In my previous article Learn the First Important Steps to Achieve Financial Freedom, i wrote about financial stability, financial security and financial freedom. Most of the calculation formula is base on cash flow and income, it did not present the technique for one to measure how success are you or the financial position you are in for a particular time. Calculating net worth on the other hand, provide you a snap shot of how well (or bad), you have been doing, in financial statement counterpart, it’s like the balance sheet of our financial except net worth is more like a score.
So how do we find out our net worth, actually there are various ways to do the calculation, but the fundamental is the summation of all asset (long and short term) minus liability (long and short term). When calculating asset value most people like to use the current market value of asset, meaning whatever the value of the asset in the market that will potentially be part of your net worth, liability is probably the amount you still owe the bank out of the asset or any other debts. For example Colin’s house might worth $300k in current market, after servicing installment for 2 years he still own $250k, taking the equity value into Colin’s net worth calculation it is $50k only.
Example of assets:
1. House/Apartment/land
2. Stock/bond/unit trust
3. Fixed deposit/saving/cash
4. Automobiles
Example of liabilities:
1. Loan (Principle + Interest) still owe to the bank for house/apartment
2. Loan (Principle + Interest) amount owe to the bank for automobile
3. Retail/credit card debt
4. Study loan (Principle + Interest)
Beside an equity value of $50k from owing his house, Colin had purchased some unit trust since the first year he started working which currently worth $10k plus return, he has around $20k in fixed deposit and $5k in saving account. He also own a car that he completed the full payment which is now worth around $40k in the market after depreciated for 5 years. In total, the asset he owns stand at valuation of $50k + $10k + $20k + $5k + $40k = $125k.
On liability side, beside $250k he still owe for his house, he has credit card debt of $1k and study loan of $30k.
Net worth = ( Long term asset + Short term asset ) – ( Long term liability + Short term liability )
So colin’s net worth = ( $300k + 10k + 20k + 5k + 40k ) – ( 250k + 1k + 30k )
= $375k – $281k
= $94k
However, if we just look at this number – $94k, there is no meaning to it. Is this good or should Colin be doing better?

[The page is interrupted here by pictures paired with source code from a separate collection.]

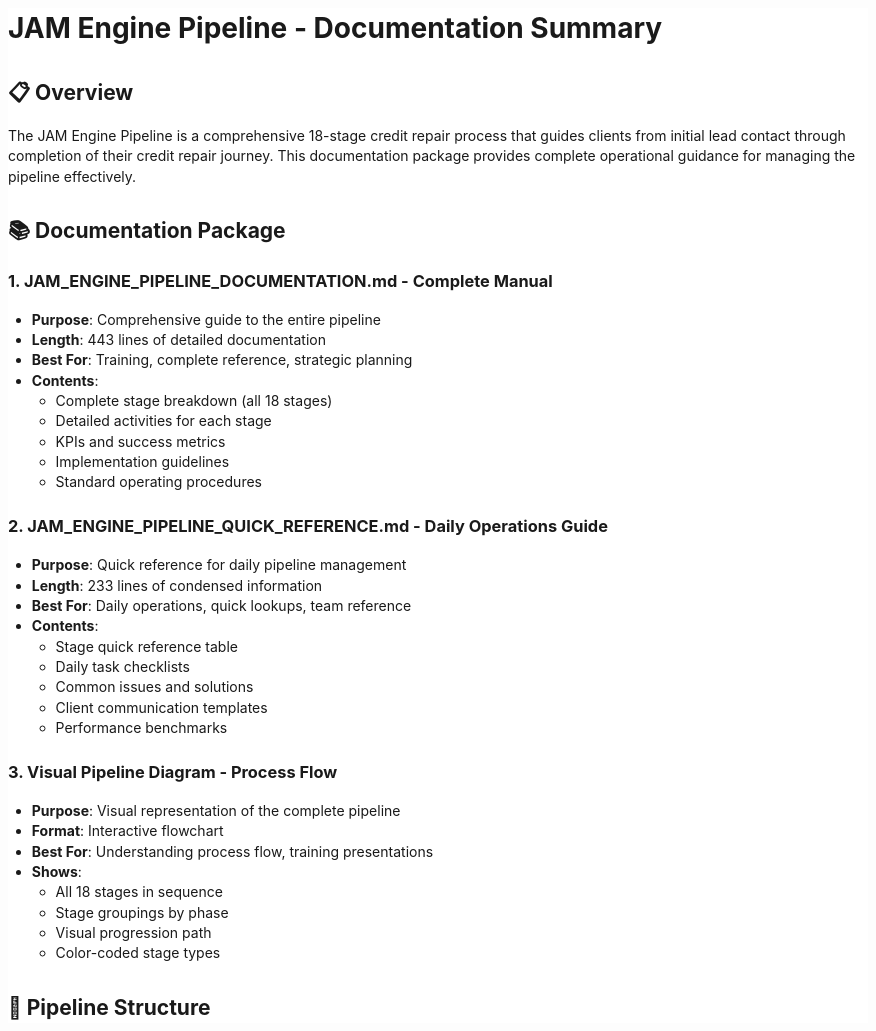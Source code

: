 # JAM Engine Pipeline - Documentation Summary

## 📋 Overview

The JAM Engine Pipeline is a comprehensive 18-stage credit repair process that guides clients from initial lead contact through completion of their credit repair journey. This documentation package provides complete operational guidance for managing the pipeline effectively.

## 📚 Documentation Package

### 1. **JAM_ENGINE_PIPELINE_DOCUMENTATION.md** - Complete Manual

- **Purpose**: Comprehensive guide to the entire pipeline
- **Length**: 443 lines of detailed documentation
- **Best For**: Training, complete reference, strategic planning
- **Contents**:
  - Complete stage breakdown (all 18 stages)
  - Detailed activities for each stage
  - KPIs and success metrics
  - Implementation guidelines
  - Standard operating procedures

### 2. **JAM_ENGINE_PIPELINE_QUICK_REFERENCE.md** - Daily Operations Guide

- **Purpose**: Quick reference for daily pipeline management
- **Length**: 233 lines of condensed information
- **Best For**: Daily operations, quick lookups, team reference
- **Contents**:
  - Stage quick reference table
  - Daily task checklists
  - Common issues and solutions
  - Client communication templates
  - Performance benchmarks

### 3. **Visual Pipeline Diagram** - Process Flow

- **Purpose**: Visual representation of the complete pipeline
- **Format**: Interactive flowchart
- **Best For**: Understanding process flow, training presentations
- **Shows**:
  - All 18 stages in sequence
  - Stage groupings by phase
  - Visual progression path
  - Color-coded stage types

## 🎯 Pipeline Structure
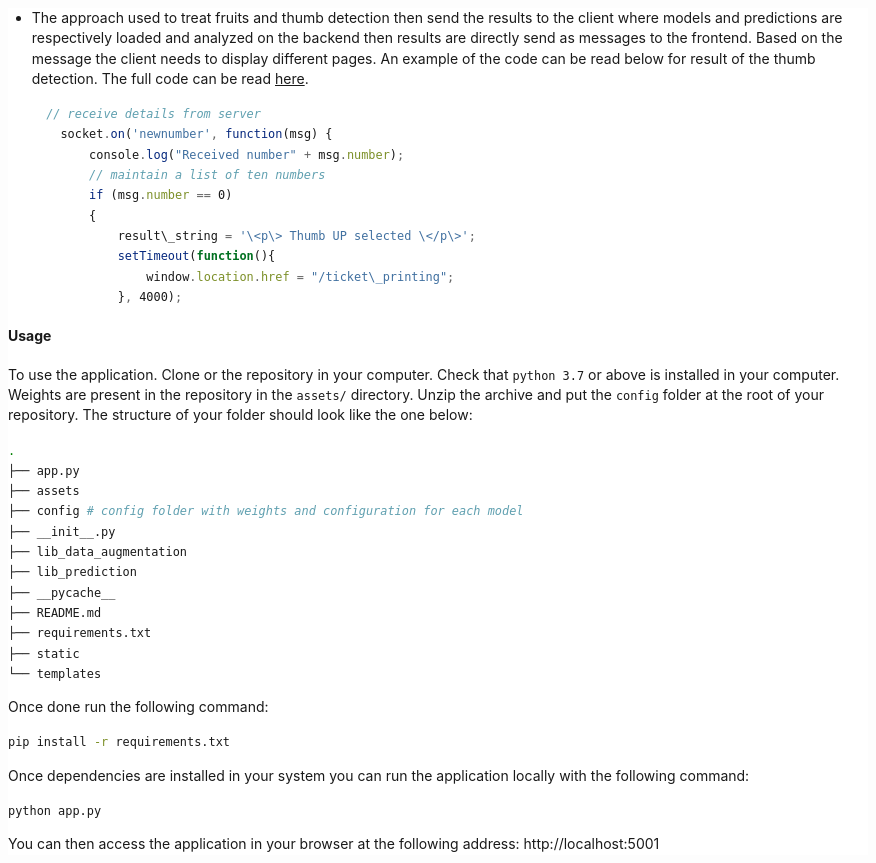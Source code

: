 - The approach used to treat fruits and thumb detection then send the results to the client where models and predictions are respectively loaded and analyzed on the backend then results are directly send as messages to the frontend. Based on the message the client needs to display different pages. An example of the code can be read below for result of the thumb detection. The full code can be read [here](https://github.com/fbraza/DSTI_Python_Labs/blob/master/static/js/application.js).
  
  ```javascript
    // receive details from server
      socket.on('newnumber', function(msg) {
          console.log("Received number" + msg.number);
          // maintain a list of ten numbers
          if (msg.number == 0)
          {
              result\_string = '\<p\> Thumb UP selected \</p\>';
              setTimeout(function(){
                  window.location.href = "/ticket\_printing";
              }, 4000);
  ```

#### Usage

To use the application. Clone or 
the repository in your computer. Check that `python 3.7` or above is installed in your computer. Weights are present in the repository in the `assets/` directory. Unzip the archive and put the `config` folder at the root of your repository. The structure of your folder should look like the one below:

```bash
.
├── app.py
├── assets
├── config # config folder with weights and configuration for each model
├── __init__.py
├── lib_data_augmentation
├── lib_prediction
├── __pycache__
├── README.md
├── requirements.txt
├── static
└── templates
```

Once done run the following command:

```bash
pip install -r requirements.txt
```

Once dependencies are installed in your system you can run the application locally with the following command:

```bash
python app.py
```

You can then access the application in your browser at the following address: http://localhost:5001
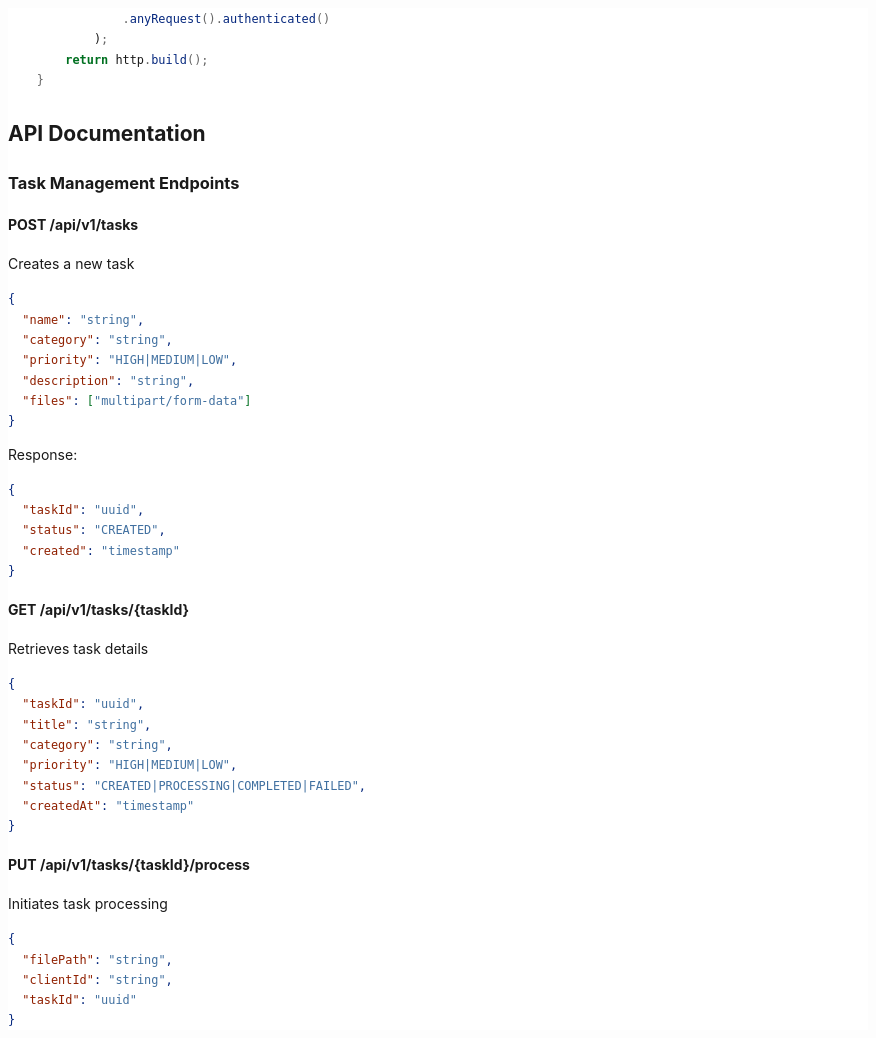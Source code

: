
 ```java
                .anyRequest().authenticated()
            );
        return http.build();
    }
```

## API Documentation

### Task Management Endpoints

#### POST /api/v1/tasks
Creates a new task
```json
{
  "name": "string",
  "category": "string",
  "priority": "HIGH|MEDIUM|LOW",
  "description": "string",
  "files": ["multipart/form-data"]
}
```

Response:
```json
{
  "taskId": "uuid",
  "status": "CREATED",
  "created": "timestamp"
}
```

#### GET /api/v1/tasks/{taskId}
Retrieves task details
```json
{
  "taskId": "uuid",
  "title": "string",
  "category": "string",
  "priority": "HIGH|MEDIUM|LOW",
  "status": "CREATED|PROCESSING|COMPLETED|FAILED",
  "createdAt": "timestamp"
}
```

#### PUT /api/v1/tasks/{taskId}/process
Initiates task processing
```json
{
  "filePath": "string",
  "clientId": "string",
  "taskId": "uuid"
}
```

In The Millionaire Next Door, the author formulated a way to calculate the net worth one should be achieving by considering the age and income. Multiply the income with age, divide the subtotal by 10, and calculation result is the net worth score band you should be achieving at your age and income level. If the calculated net worth is lower than the score band, one is known as Under Accumulator of Wealth, otherwise one is known as Prodigious Accumulator of wealth (UAW and PAW is also introduced in The Millionaire Next Door).
In our example, Colin 30 years old is currently earning $5k per month, and an annual income of $60k. Multiply $60k with 30 and divide by 10 we get $180k. So at age of 30 with an annual income of $60k, Colin should already have a net worth of $180k. Even though Colin is seem to be doing fine with his net worth but he is only UAW.
One might argue that it is unrealistic to consider person’s age instead of year of working or ones income will only increase over age (Sorry i don’t even know why the author wants to divide the subtotal by 10) but treat this score band as a objective because i know many people doing very well are scoring only as well as Colin, and that’s also why we are still struggling, because we are not outstanding. So what is your net worth tells you about your ability to accumulate wealth?